NLP Pretraining and Applications

D2L's NLP application chapters connect representation learning to downstream language tasks. Before transformers became dominant, word embeddings such as word2vec and GloVe showed that useful semantic structure could be learned from unlabeled text. Modern systems extend that idea with contextual encoders and task-specific fine-tuning for sentiment analysis, natural language inference, and sequence-to-sequence prediction.

The common thread is that text must be represented numerically while preserving enough linguistic structure to support the task. A bag of words can work for simple sentiment problems, but it loses order and context. Static embeddings represent each word type with one vector. Contextual models represent each token occurrence based on surrounding tokens. Applications differ in output structure, but they all depend on tokenization, vocabulary handling, batching, masking, and loss design.

Definitions

A token is a unit of text such as a character, word, or subword. A vocabulary maps tokens to integer ids. An embedding matrix $E \in \mathbb{R}^{\vert \mathcal{V}\vert \times d}$ maps each token id to a vector.

Skip-gram word2vec predicts context words from a center word. Given center word $w_c$ and context word $w_o$ , the model scores them by an embedding dot product. Negative sampling trains the model to distinguish observed context pairs from sampled noise pairs.

For one positive pair and negative words $w_1,\ldots,w_K$ , the negative-sampling objective is

-\log \sigma(u_o^T v_c) -\sum_{k=1}^{K}\log \sigma(-u_k^T v_c),

where $v_c$ is the center embedding and $u$ vectors are output embeddings.

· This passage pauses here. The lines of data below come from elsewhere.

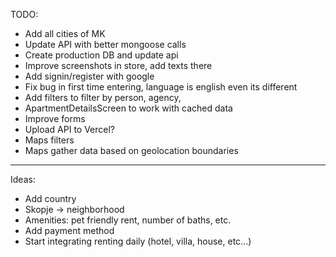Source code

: TODO:

- Add all cities of MK
- Update API with better mongoose calls
- Create production DB and update api
- Improve screenshots in store, add texts there
- Add signin/register with google
- Fix bug in first time entering, language is english even its different
- Add filters to filter by person, agency,
- ApartmentDetailsScreen to work with cached data
- Improve forms
- Upload API to Vercel?
- Maps filters
- Maps gather data based on geolocation boundaries

---

Ideas:

- Add country
- Skopje -> neighborhood
- Amenities: pet friendly rent, number of baths, etc.
- Add payment method
- Start integrating renting daily (hotel, villa, house, etc...)
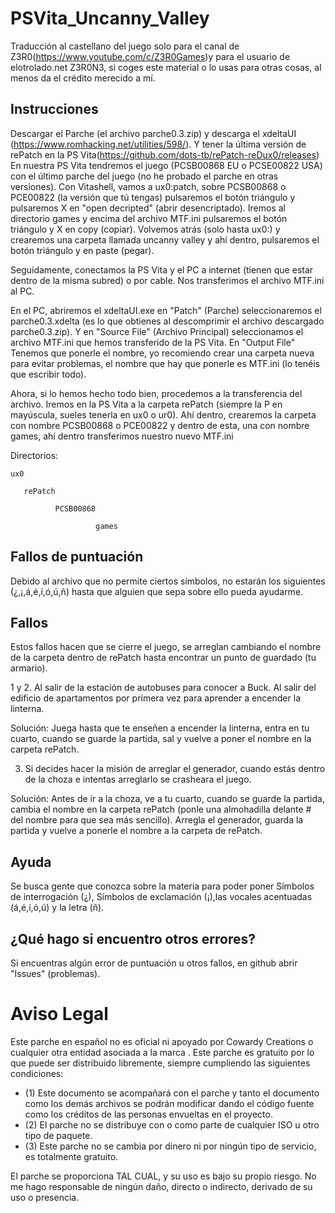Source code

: # PSVita_Uncanny_Valley
Traducción al castellano del juego solo para el canal de Z3R0(https://www.youtube.com/c/Z3R0Games)y para el usuario de elotrolado.net Z3R0N3, si coges este material o lo usas para otras cosas, al menos da el crédito merecido a mí.


## Instrucciones
Descargar el Parche (el archivo parche0.3.zip) y descarga el xdeltaUI (https://www.romhacking.net/utilities/598/). Y tener la última versión de rePatch en la PS Vita(https://github.com/dots-tb/rePatch-reDux0/releases) En nuestra PS Vita tendremos el juego (PCSB00868 EU o PCSE00822 USA) con el último parche del juego (no he probado el parche en otras versiones). Con Vitashell, vamos a ux0:patch, sobre PCSB00868 o PCE00822 (la versión que tú tengas) pulsaremos el botón triángulo y pulsaremos X en "open decripted" (abrir desencriptado). Iremos al directorio games y encima del archivo MTF.ini pulsaremos el botón triángulo y X en copy (copiar). Volvemos atrás (solo hasta ux0:) y crearemos una carpeta llamada uncanny valley y ahí dentro, pulsaremos el botón triángulo y en paste (pegar).

Seguidamente, conectamos la PS Vita y el PC a internet (tienen que estar dentro de la misma subred) o por cable. Nos transferimos el archivo MTF.ini al PC.

En el PC, abriremos el xdeltaUI.exe en "Patch" (Parche) seleccionaremos el parche0.3.xdelta (es lo que obtienes al descomprimir el archivo descargado parche0.3.zip). Y en "Source File" (Archivo Principal) seleccionamos el archivo MTF.ini que hemos transferido de la PS Vita. En "Output File" Tenemos que ponerle el nombre, yo recomiendo crear una carpeta nueva para evitar problemas, el nombre que hay que ponerle es MTF.ini (lo tenéis que escribir todo).

Ahora, si lo hemos hecho todo bien, procedemos a la transferencia del archivo. Iremos en la PS Vita a la carpeta rePatch (siempre la P en mayúscula, sueles tenerla en ux0 o ur0). Ahí dentro, crearemos la carpeta con nombre PCSB00868 o PCE00822 y dentro de esta, una con nombre games, ahí dentro transferimos nuestro nuevo MTF.ini

Directorios:

    ux0

       rePatch
   
              PCSB00868
          
                       games
                       



## Fallos de puntuación

Debido al archivo que no permite ciertos símbolos, no estarán los siguientes (¿,¡,á,é,í,ó,ú,ñ) hasta que alguien que sepa sobre ello pueda ayudarme.



## Fallos

Estos fallos hacen que se cierre el juego, se arreglan cambiando el nombre de la carpeta dentro de rePatch hasta encontrar un punto de guardado (tu armario).

1 y 2. Al salir de la estación de autobuses para conocer a Buck. Al salir del edificio de apartamentos por primera vez para aprender a encender la linterna.

Solución: Juega hasta que te enseñen a encender la linterna, entra en tu cuarto, cuando se guarde la partida, sal y vuelve a poner el nombre en la carpeta rePatch.

3. Si decides hacer la misión de arreglar el generador, cuando estás dentro de la choza e intentas arreglarlo se crasheara el juego.

Solución: Antes de ir a la choza, ve a tu cuarto, cuando se guarde la partida, cambia el nombre en la carpeta rePatch (ponle una almohadilla delante # del nombre para que sea más sencillo). Arregla el generador, guarda la partida y vuelve a ponerle el nombre a la carpeta de rePatch.


## Ayuda

Se busca gente que conozca sobre la materia para poder poner Símbolos de interrogación (¿), Símbolos de exclamación (¡),las vocales acentuadas (á,é,í,ó,ú) y la letra (ñ).


## ¿Qué hago si encuentro otros errores?

Si encuentras algún error de puntuación u otros fallos, en github abrir "Issues" (problemas).

# Aviso Legal

Este parche en español no es oficial ni apoyado por Cowardy Creations o cualquier otra entidad asociada a la marca . Este parche es gratuito por lo que puede ser distribuido libremente, siempre cumpliendo las siguientes condiciones: 
- (1) Este documento se acompañará con el parche y tanto el documento como los demás archivos se podrán modificar dando el código fuente como los créditos de las personas envueltas en el proyecto. 
- (2) El parche no se distribuye con o como parte de cualquier ISO u otro tipo de paquete. 
- (3) Este parche no se cambia por dinero ni por ningún tipo de servicio, es totalmente gratuito.

El parche se proporciona TAL CUAL, y su uso es bajo su propio riesgo. No me hago responsable de ningún daño, directo o indirecto, derivado de su uso o presencia.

GloVe learns embeddings from global co-occurrence counts. Its objective encourages word-vector dot products to match transformed co-occurrence statistics.

Subword embeddings represent words through smaller units, improving coverage for rare and morphologically related words.

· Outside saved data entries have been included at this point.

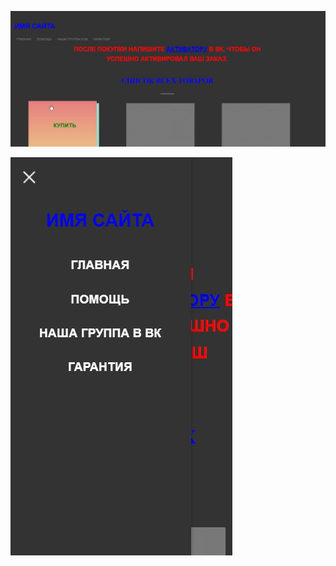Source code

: ![Alt text](https://github.com/Amrikhudo/my-first-website/blob/main/img/about/pc.jpg)

![Alt text](https://github.com/Amrikhudo/my-first-website/blob/main/img/about/tel.jpg)

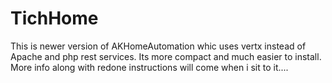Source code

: # TichHome

This is newer version of AKHomeAutomation whic uses vertx instead of Apache and php rest services. Its more compact and much easier to install. More info along with redone instructions will come when i sit to it....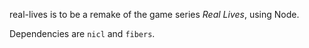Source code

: real-lives is to be a remake of the game series *Real Lives*, using Node.

Dependencies are `nicl` and `fibers`.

Sentiment analysis predicts polarity or rating from text. Natural language inference predicts whether a hypothesis is entailed by, contradicted by, or neutral with respect to a premise.

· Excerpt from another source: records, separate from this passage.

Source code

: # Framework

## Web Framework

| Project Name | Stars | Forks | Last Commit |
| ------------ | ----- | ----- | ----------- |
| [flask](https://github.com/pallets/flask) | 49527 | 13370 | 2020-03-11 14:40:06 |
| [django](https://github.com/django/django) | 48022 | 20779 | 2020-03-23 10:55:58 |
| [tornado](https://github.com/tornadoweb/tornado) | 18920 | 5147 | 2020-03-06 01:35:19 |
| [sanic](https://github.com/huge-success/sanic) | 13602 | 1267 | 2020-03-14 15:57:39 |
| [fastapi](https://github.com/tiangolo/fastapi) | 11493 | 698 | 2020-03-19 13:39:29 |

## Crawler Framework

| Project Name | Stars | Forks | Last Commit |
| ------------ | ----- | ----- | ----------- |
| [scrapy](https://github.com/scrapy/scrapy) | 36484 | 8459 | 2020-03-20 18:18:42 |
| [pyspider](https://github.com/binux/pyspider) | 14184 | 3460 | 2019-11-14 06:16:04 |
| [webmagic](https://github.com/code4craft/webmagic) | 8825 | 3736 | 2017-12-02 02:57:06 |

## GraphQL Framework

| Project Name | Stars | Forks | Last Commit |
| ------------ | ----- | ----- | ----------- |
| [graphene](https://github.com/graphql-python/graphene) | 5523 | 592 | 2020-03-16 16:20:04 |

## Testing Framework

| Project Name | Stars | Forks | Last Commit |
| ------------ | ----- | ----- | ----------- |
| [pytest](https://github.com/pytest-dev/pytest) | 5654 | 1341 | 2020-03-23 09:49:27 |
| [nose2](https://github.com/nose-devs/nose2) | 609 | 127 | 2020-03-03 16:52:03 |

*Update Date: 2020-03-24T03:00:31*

Fine-tuning adapts a pretrained representation model to a labeled task, often by adding a classification head and training with cross-entropy.

Key results

Word embeddings work because distributional patterns carry meaning: words appearing in similar contexts often have related meanings. Skip-gram and GloVe optimize different objectives, but both place words in vector spaces where dot products or cosine similarity reflect contextual association.

Negative sampling avoids a full softmax over the entire vocabulary for every center-context pair. Instead of normalizing over all words, it trains a binary classifier over observed and sampled pairs. This makes word2vec scalable to large corpora.

Static embeddings have a limitation: one vector must represent every sense of a word. The word "bank" has different meanings in financial and river contexts, but a static embedding averages across uses. Contextual encoders address this by producing token representations conditioned on the sentence.

For sentiment classification, sequence encoders can use pooling, recurrent final states, convolutional features, or a special classification token. The classifier head maps a document representation to logits. Cross-entropy remains the standard loss when labels are categorical.

Natural language inference requires modeling a pair of sequences and their interaction. Simple concatenation can work as a baseline, but attention or transformer encoders give the model direct comparison paths between premise and hypothesis tokens.

Data preprocessing is unusually important in NLP. Tokenization choices change sequence lengths, vocabulary size, unknown-token rate, and evaluation comparability. Padding masks must be correct so models do not learn from artificial padding.

Subsampling frequent words is another word2vec idea. Very common tokens such as articles and punctuation appear in many contexts but carry limited semantic specificity. Downsampling them reduces training cost and lets informative context pairs have more influence. Negative samples are often drawn from a smoothed unigram distribution so common words appear often enough to be useful but not so often that they dominate.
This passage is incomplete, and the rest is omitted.